In recent years, research has demonstrated the importance of a healthy and diverse set of gut microbes to support overall health. Greater bacterial diversity in the gut microbiome has been associated with playing a role in the prevention of a number of chronic diseases including heart disease and diabetes.
The new double-blind study, published in the American Chemical Society’s Journal of Agricultural and Food Chemistry, followed 19 healthy men over a period of 4 weeks. Both groups of men, who drank either one 11-ounce alcoholic or one non-alcoholic lager with dinner showed greater diversity in their gut microbiome and higher levels of fecal alkaline phosphatase, a sign of intestinal health.
According to a recent Science Daily report, the participants’ weight, body mass index, and serum markers for heart health and metabolism didn’t change during the study. Because no amount of alcohol consumption is deemed perfectly safe, researchers suggest non-alcoholic beer may be the healthier choice.
Beer, like wine, can have health benefits when consumed in moderation.

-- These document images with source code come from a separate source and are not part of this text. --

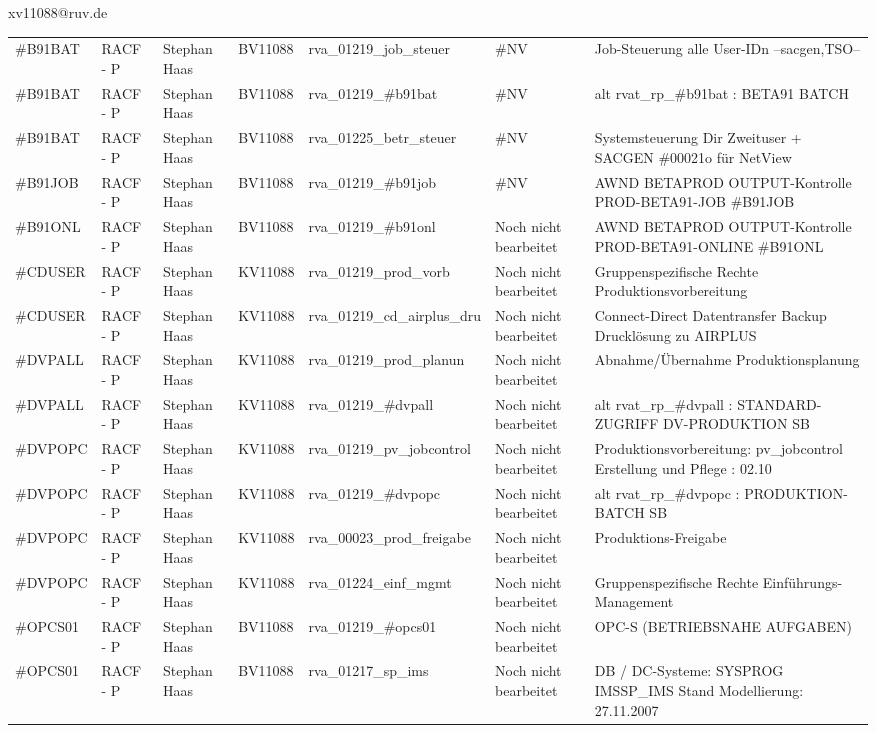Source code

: \documentclass[a4paper,landscape,12pt]{letter}
\begin{document}
\begin{letter}{xv11088@ruv.de\hfill \break}
\begin{tiny}
\begin{longtable}{|p{35mm}|p{15mm}|p{25mm}|p{10mm}|p{40mm}|p{50mm}|p{50mm}|}
\#B91BAT & RACF - P & Stephan Haas & BV11088 & rva\_01219\_job\_steuer & \#NV & Job-Steuerung alle User-IDn --sacgen,TSO-- \\
\#B91BAT & RACF - P & Stephan Haas & BV11088 & rva\_01219\_\#b91bat & \#NV & alt rvat\_rp\_\#b91bat          : BETA91 BATCH \\
\#B91BAT & RACF - P & Stephan Haas & BV11088 & rva\_01225\_betr\_steuer & \#NV & Systemsteuerung Dir Zweituser + SACGEN \#00021o für NetView \\
\#B91JOB & RACF - P & Stephan Haas & BV11088 & rva\_01219\_\#b91job & \#NV & AWND BETAPROD OUTPUT-Kontrolle PROD-BETA91-JOB \#B91JOB \\
\#B91ONL & RACF - P & Stephan Haas & BV11088 & rva\_01219\_\#b91onl & Noch nicht bearbeitet & AWND BETAPROD OUTPUT-Kontrolle PROD-BETA91-ONLINE \#B91ONL \\
\#CDUSER & RACF - P & Stephan Haas & KV11088 & rva\_01219\_prod\_vorb & Noch nicht bearbeitet & Gruppenspezifische Rechte Produktionsvorbereitung \\
\#CDUSER & RACF - P & Stephan Haas & KV11088 & rva\_01219\_cd\_airplus\_dru & Noch nicht bearbeitet & Connect-Direct Datentransfer Backup Drucklösung zu AIRPLUS \\
\#DVPALL & RACF - P & Stephan Haas & KV11088 & rva\_01219\_prod\_planun & Noch nicht bearbeitet & Abnahme/Übernahme Produktionsplanung \\
\#DVPALL & RACF - P & Stephan Haas & KV11088 & rva\_01219\_\#dvpall & Noch nicht bearbeitet & alt rvat\_rp\_\#dvpall          : STANDARD-ZUGRIFF DV-PRODUKTION SB \\
\#DVPOPC & RACF - P & Stephan Haas & KV11088 & rva\_01219\_pv\_jobcontrol & Noch nicht bearbeitet & Produktionsvorbereitung: pv\_jobcontrol Erstellung und Pflege : 02.10 \\
\#DVPOPC & RACF - P & Stephan Haas & KV11088 & rva\_01219\_\#dvpopc & Noch nicht bearbeitet & alt rvat\_rp\_\#dvpopc          : PRODUKTION-BATCH SB \\
\#DVPOPC & RACF - P & Stephan Haas & KV11088 & rva\_00023\_prod\_freigabe & Noch nicht bearbeitet & Produktions-Freigabe \\
\#DVPOPC & RACF - P & Stephan Haas & KV11088 & rva\_01224\_einf\_mgmt & Noch nicht bearbeitet & Gruppenspezifische Rechte Einführungs-Management \\
\#OPCS01 & RACF - P & Stephan Haas & BV11088 & rva\_01219\_\#opcs01 & Noch nicht bearbeitet & OPC-S (BETRIEBSNAHE AUFGABEN) \\
\#OPCS01 & RACF - P & Stephan Haas & BV11088 & rva\_01217\_sp\_ims & Noch nicht bearbeitet & DB / DC-Systeme:  SYSPROG IMSSP\_IMS Stand Modellierung: 27.11.2007 \\

\end{longtable}
\end{tiny}
\end{letter}
\end{document}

The American Heart Association recommends that men consume no more than 2 alcoholic drinks per day and no more than 1 for women. However, the AHA does not advise that anyone who does not already consume alcohol start drinking for health benefits.
Don’t want the alcohol? No problem. There are a rapidly growing number of award-winning non-alcoholic beers available today that are both great-tasting and low in calories. Zum Wohl! (to your health)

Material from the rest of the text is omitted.